- ACTIVITY
Look below for the line containing "사용하고 싶은 dependency stater 등록"; from there, print each line exactly up to and including the line containing "### 버전 관리 안해주는 의존성 추가", and stop.

- INPUT
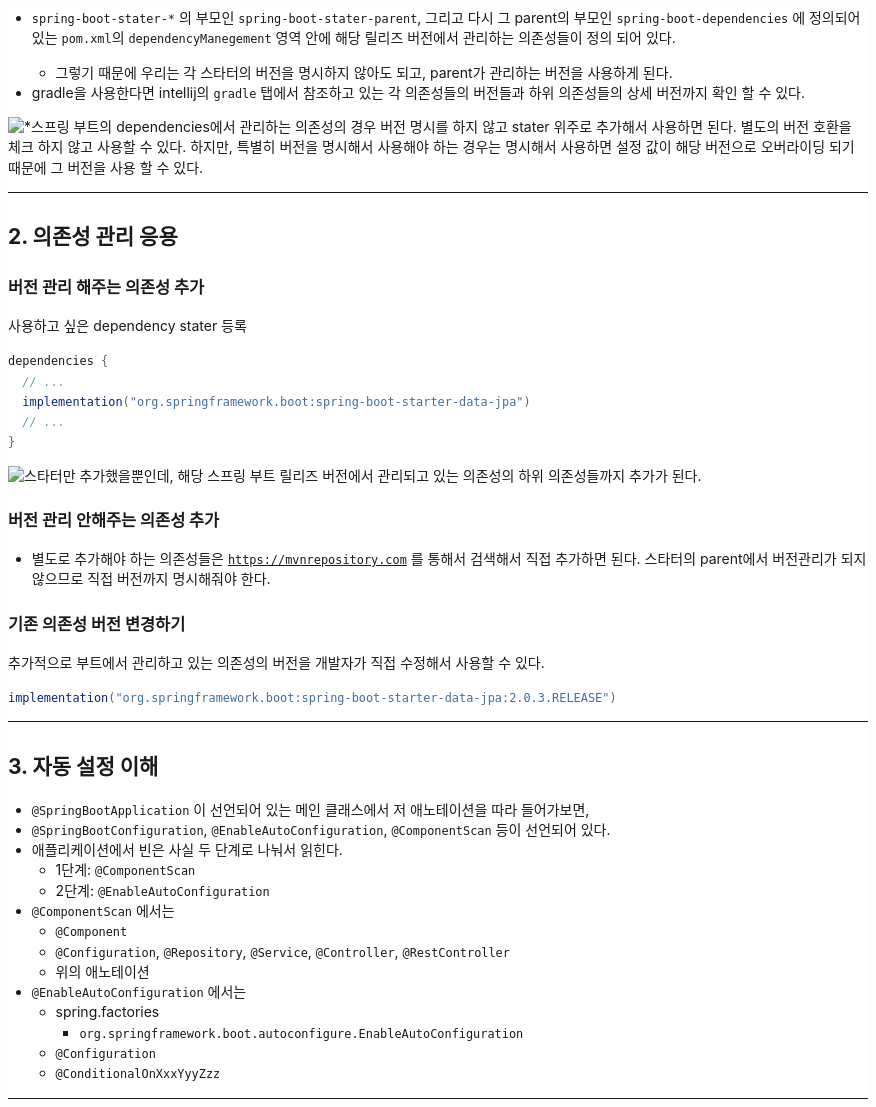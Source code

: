 - `spring-boot-stater-*` 의 부모인 `spring-boot-stater-parent`, 그리고 다시 그 parent의 부모인 `spring-boot-dependencies` 에 정의되어 있는 <FontIcon icon="iconfont icon-code"/>`pom.xml`의 `dependencyManegement` 영역 안에 해당 릴리즈 버전에서 관리하는 의존성들이 정의 되어 있다.
  - 그렇기 때문에 우리는 각 스타터의 버전을 명시하지 않아도 되고, parent가 관리하는 버전을 사용하게 된다.
- gradle을 사용한다면 intellij의 `gradle` 탭에서 참조하고 있는 각 의존성들의 버전들과 하위 의존성들의 상세 버전까지 확인 할 수 있다.

![*스프링 부트의 dependencies에서 관리하는 의존성의 경우 버전 명시를 하지 않고 stater 위주로 추가해서 사용하면 된다. 별도의 버전 호환을 체크 하지 않고 사용할 수 있다. 하지만, 특별히 버전을 명시해서 사용해야 하는 경우는 명시해서 사용하면 설정 값이 해당 버전으로 오버라이딩 되기 때문에 그 버전을 사용 할 수 있다.](https://github.com/namjunemy/TIL/blob/master/SpringBoot/img/01_gradle_dependency.PNG?raw=true)

---

## 2. 의존성 관리 응용

### 버전 관리 해주는 의존성 추가

사용하고 싶은 dependency stater 등록

```groovy
dependencies {
  // ...
  implementation("org.springframework.boot:spring-boot-starter-data-jpa")
  // ...    
}
```

![스타터만 추가했을뿐인데, 해당 스프링 부트 릴리즈 버전에서 관리되고 있는 의존성의 하위 의존성들까지 추가가 된다.](https://github.com/namjunemy/TIL/blob/master/SpringBoot/img/02_add_dependency_stater.PNG?raw=true)

### 버전 관리 안해주는 의존성 추가

* 별도로 추가해야 하는 의존성들은 [<FontIcon icon="fas fa-globe"/>`https://mvnrepository.com`](https://mvnrepository.com) 를 통해서 검색해서 직접 추가하면 된다. 스타터의 parent에서 버전관리가 되지 않으므로 직접 버전까지 명시해줘야 한다.

### 기존 의존성 버전 변경하기

추가적으로 부트에서 관리하고 있는 의존성의 버전을 개발자가 직접 수정해서 사용할 수 있다. 

```groovy
implementation("org.springframework.boot:spring-boot-starter-data-jpa:2.0.3.RELEASE")
```

---

## 3. 자동 설정 이해

- `@SpringBootApplication` 이 선언되어 있는 메인 클래스에서 저 애노테이션을 따라 들어가보면,
- `@SpringBootConfiguration`, `@EnableAutoConfiguration`, `@ComponentScan` 등이 선언되어 있다.
- 애플리케이션에서 빈은 사실 두 단계로 나눠서 읽힌다.
  - 1단계: `@ComponentScan`
  - 2단계: `@EnableAutoConfiguration`
- `@ComponentScan` 에서는
  - `@Component`
  - `@Configuration`, `@Repository`, `@Service`, `@Controller`, `@RestController`
  - 위의 애노테이션
- `@EnableAutoConfiguration` 에서는
  - spring.factories
    - `org.springframework.boot.autoconfigure.EnableAutoConfiguration`
  - `@Configuration`
  - `@ConditionalOnXxxYyyZzz`

---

- RESULT OF THIS TASK
사용하고 싶은 dependency stater 등록

```groovy
dependencies {
  // ...
  implementation("org.springframework.boot:spring-boot-starter-data-jpa")
  // ...    
}
```

![스타터만 추가했을뿐인데, 해당 스프링 부트 릴리즈 버전에서 관리되고 있는 의존성의 하위 의존성들까지 추가가 된다.](https://github.com/namjunemy/TIL/blob/master/SpringBoot/img/02_add_dependency_stater.PNG?raw=true)

### 버전 관리 안해주는 의존성 추가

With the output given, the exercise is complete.